Stored data entries
%%
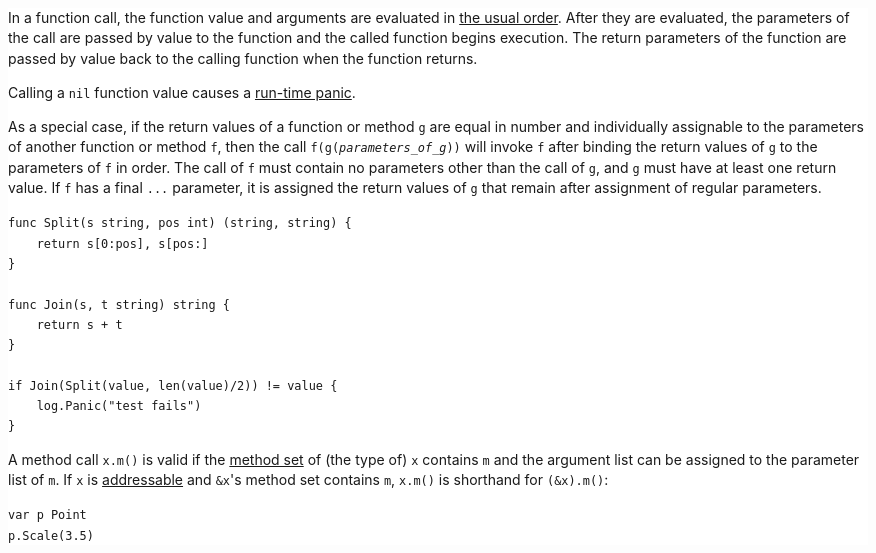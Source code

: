 <p>
In a function call, the function value and arguments are evaluated in
<a href="#Order_of_evaluation">the usual order</a>.
After they are evaluated, the parameters of the call are passed by value to the function
and the called function begins execution.
The return parameters of the function are passed by value
back to the calling function when the function returns.
</p>

<p>
Calling a <code>nil</code> function value
causes a <a href="#Run_time_panics">run-time panic</a>.
</p>

<p>
As a special case, if the return values of a function or method
<code>g</code> are equal in number and individually
assignable to the parameters of another function or method
<code>f</code>, then the call <code>f(g(<i>parameters_of_g</i>))</code>
will invoke <code>f</code> after binding the return values of
<code>g</code> to the parameters of <code>f</code> in order.  The call
of <code>f</code> must contain no parameters other than the call of <code>g</code>,
and <code>g</code> must have at least one return value.
If <code>f</code> has a final <code>...</code> parameter, it is
assigned the return values of <code>g</code> that remain after
assignment of regular parameters.
</p>

```
func Split(s string, pos int) (string, string) {
	return s[0:pos], s[pos:]
}

func Join(s, t string) string {
	return s + t
}

if Join(Split(value, len(value)/2)) != value {
	log.Panic("test fails")
}
```

<p>
A method call <code>x.m()</code> is valid if the <a href="#Method_sets">method set</a>
of (the type of) <code>x</code> contains <code>m</code> and the
argument list can be assigned to the parameter list of <code>m</code>.
If <code>x</code> is <a href="#Address_operators">addressable</a> and <code>&x</code>'s method
set contains <code>m</code>, <code>x.m()</code> is shorthand
for <code>(&x).m()</code>:
</p>

```
var p Point
p.Scale(3.5)
```

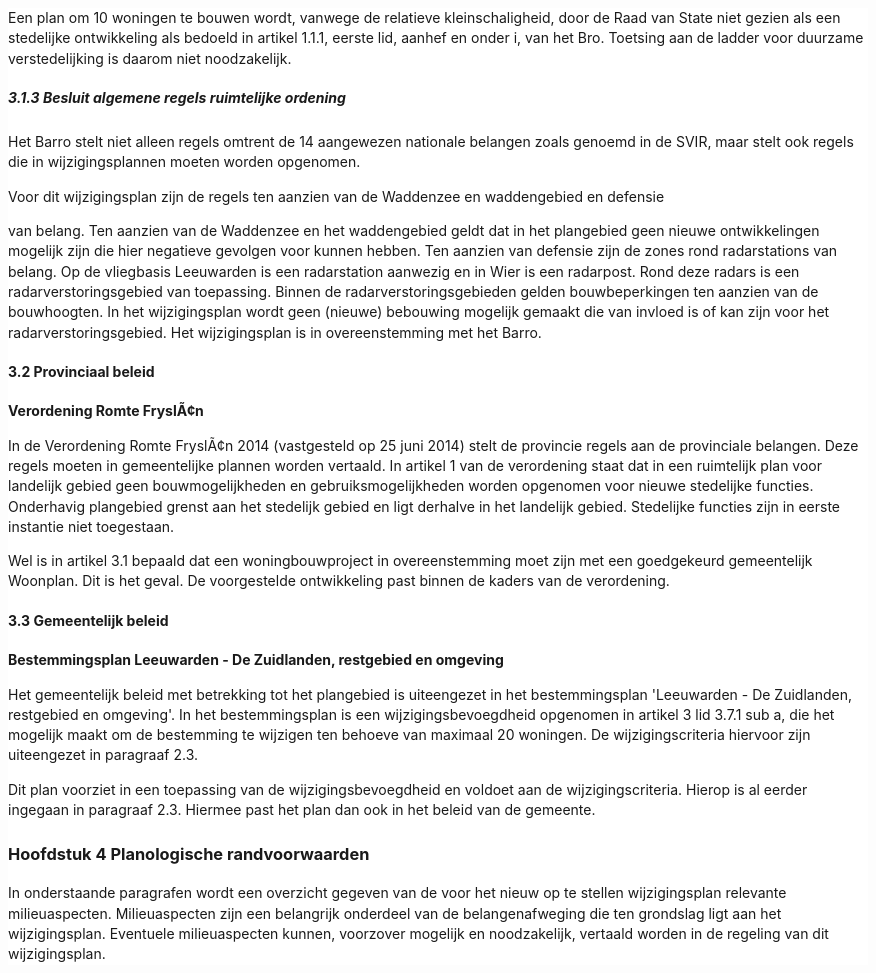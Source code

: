 Een plan om 10 woningen te bouwen wordt, vanwege de relatieve kleinschaligheid, door de Raad van State niet gezien als een stedelijke ontwikkeling als bedoeld in artikel 1\.1\.1, eerste lid, aanhef en onder i, van het Bro. Toetsing aan de ladder voor duurzame verstedelijking is daarom niet noodzakelijk.

##### 3\.1\.3 Besluit algemene regels ruimtelijke ordening

Het Barro stelt niet alleen regels omtrent de 14 aangewezen nationale belangen zoals genoemd in de SVIR, maar stelt ook regels die in wijzigingsplannen moeten worden opgenomen.

Voor dit wijzigingsplan zijn de regels ten aanzien van de Waddenzee en waddengebied en defensie

van belang. Ten aanzien van de Waddenzee en het waddengebied geldt dat in het plangebied geen nieuwe ontwikkelingen mogelijk zijn die hier negatieve gevolgen voor kunnen hebben. Ten aanzien van defensie zijn de zones rond radarstations van belang. Op de vliegbasis Leeuwarden is een radarstation aanwezig en in Wier is een radarpost. Rond deze radars is een radarverstoringsgebied van toepassing. Binnen de radarverstoringsgebieden gelden bouwbeperkingen ten aanzien van de bouwhoogten. In het wijzigingsplan wordt geen (nieuwe) bebouwing mogelijk gemaakt die van invloed is of kan zijn voor het radarverstoringsgebied. Het wijzigingsplan is in overeenstemming met het Barro.

#### 3\.2 Provinciaal beleid

**Verordening Romte FryslÃ¢n**

In de Verordening Romte FryslÃ¢n 2014 (vastgesteld op 25 juni 2014\) stelt de provincie regels aan de provinciale belangen. Deze regels moeten in gemeentelijke plannen worden vertaald. In artikel 1 van de verordening staat dat in een ruimtelijk plan voor landelijk gebied geen bouwmogelijkheden en gebruiksmogelijkheden worden opgenomen voor nieuwe stedelijke functies. Onderhavig plangebied grenst aan het stedelijk gebied en ligt derhalve in het landelijk gebied. Stedelijke functies zijn in eerste instantie niet toegestaan.

Wel is in artikel 3\.1 bepaald dat een woningbouwproject in overeenstemming moet zijn met een goedgekeurd gemeentelijk Woonplan. Dit is het geval. De voorgestelde ontwikkeling past binnen de kaders van de verordening.

#### 3\.3 Gemeentelijk beleid

**Bestemmingsplan Leeuwarden \- De Zuidlanden, restgebied en omgeving**

Het gemeentelijk beleid met betrekking tot het plangebied is uiteengezet in het bestemmingsplan 'Leeuwarden \- De Zuidlanden, restgebied en omgeving'. In het bestemmingsplan is een wijzigingsbevoegdheid opgenomen in artikel 3 lid 3\.7\.1 sub a, die het mogelijk maakt om de bestemming te wijzigen ten behoeve van maximaal 20 woningen. De wijzigingscriteria hiervoor zijn uiteengezet in paragraaf 2\.3.

Dit plan voorziet in een toepassing van de wijzigingsbevoegdheid en voldoet aan de wijzigingscriteria. Hierop is al eerder ingegaan in paragraaf 2\.3. Hiermee past het plan dan ook in het beleid van de gemeente.

### Hoofdstuk 4 Planologische randvoorwaarden

In onderstaande paragrafen wordt een overzicht gegeven van de voor het nieuw op te stellen wijzigingsplan relevante milieuaspecten. Milieuaspecten zijn een belangrijk onderdeel van de belangenafweging die ten grondslag ligt aan het wijzigingsplan. Eventuele milieuaspecten kunnen, voorzover mogelijk en noodzakelijk, vertaald worden in de regeling van dit wijzigingsplan.
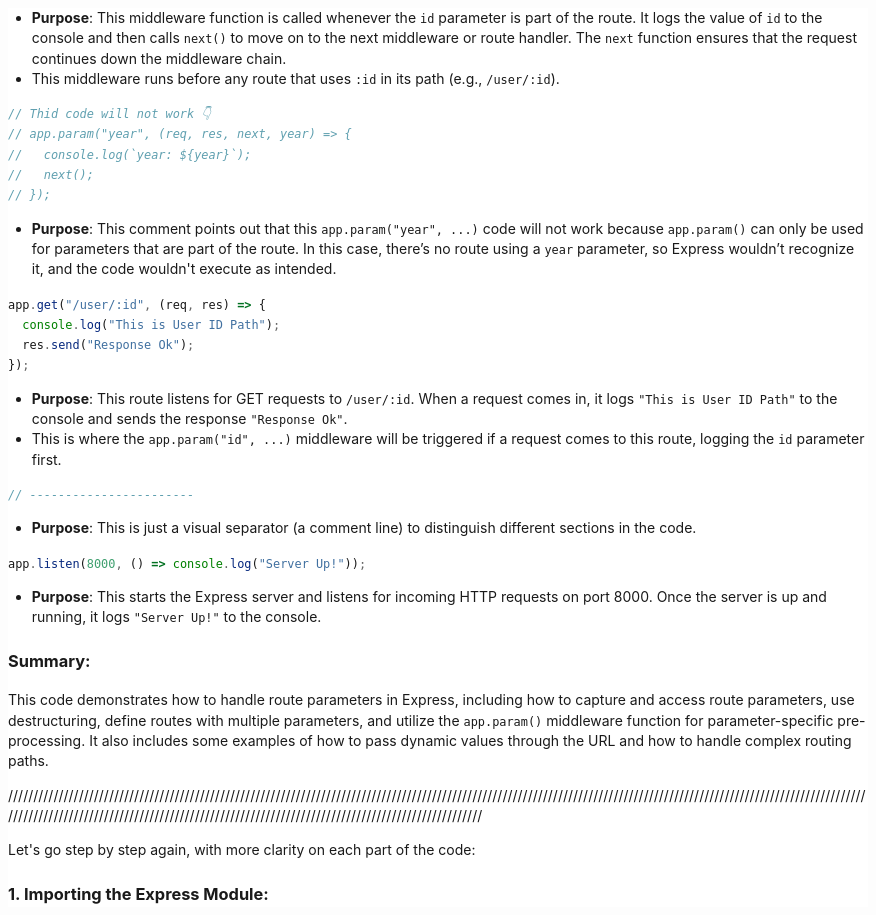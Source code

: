 - **Purpose**: This middleware function is called whenever the `id` parameter is part of the route. It logs the value of `id` to the console and then calls `next()` to move on to the next middleware or route handler. The `next` function ensures that the request continues down the middleware chain.
- This middleware runs before any route that uses `:id` in its path (e.g., `/user/:id`).

```javascript
// Thid code will not work 👇
// app.param("year", (req, res, next, year) => {
//   console.log(`year: ${year}`);
//   next();
// });
```

- **Purpose**: This comment points out that this `app.param("year", ...)` code will not work because `app.param()` can only be used for parameters that are part of the route. In this case, there’s no route using a `year` parameter, so Express wouldn’t recognize it, and the code wouldn't execute as intended.

```javascript
app.get("/user/:id", (req, res) => {
  console.log("This is User ID Path");
  res.send("Response Ok");
});
```

- **Purpose**: This route listens for GET requests to `/user/:id`. When a request comes in, it logs `"This is User ID Path"` to the console and sends the response `"Response Ok"`.
- This is where the `app.param("id", ...)` middleware will be triggered if a request comes to this route, logging the `id` parameter first.

```javascript
// -----------------------
```

- **Purpose**: This is just a visual separator (a comment line) to distinguish different sections in the code.

```javascript
app.listen(8000, () => console.log("Server Up!"));
```

- **Purpose**: This starts the Express server and listens for incoming HTTP requests on port 8000. Once the server is up and running, it logs `"Server Up!"` to the console.

### Summary:

This code demonstrates how to handle route parameters in Express, including how to capture and access route parameters, use destructuring, define routes with multiple parameters, and utilize the `app.param()` middleware function for parameter-specific pre-processing. It also includes some examples of how to pass dynamic values through the URL and how to handle complex routing paths.

////////////////////////////////////////////////////////////////////////////////////////////////////////////////////////////////////////////////////////////////////////////////////////////////////////////////////////////////////////////////////////////////////////

Let's go step by step again, with more clarity on each part of the code:

### 1. **Importing the Express Module:**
%%
▶ [Brief]: Scanning the data above, copy out every line where "will" is found.

▶ [Expected output]:
will invoke <code>f</code> after binding the return values of
// Thid code will not work 👇
- **Purpose**: This comment points out that this `app.param("year", ...)` code will not work because `app.param()` can only be used for parameters that are part of the route. In this case, there’s no route using a `year` parameter, so Express wouldn’t recognize it, and the code wouldn't execute as intended.
- This is where the `app.param("id", ...)` middleware will be triggered if a request comes to this route, logging the `id` parameter first.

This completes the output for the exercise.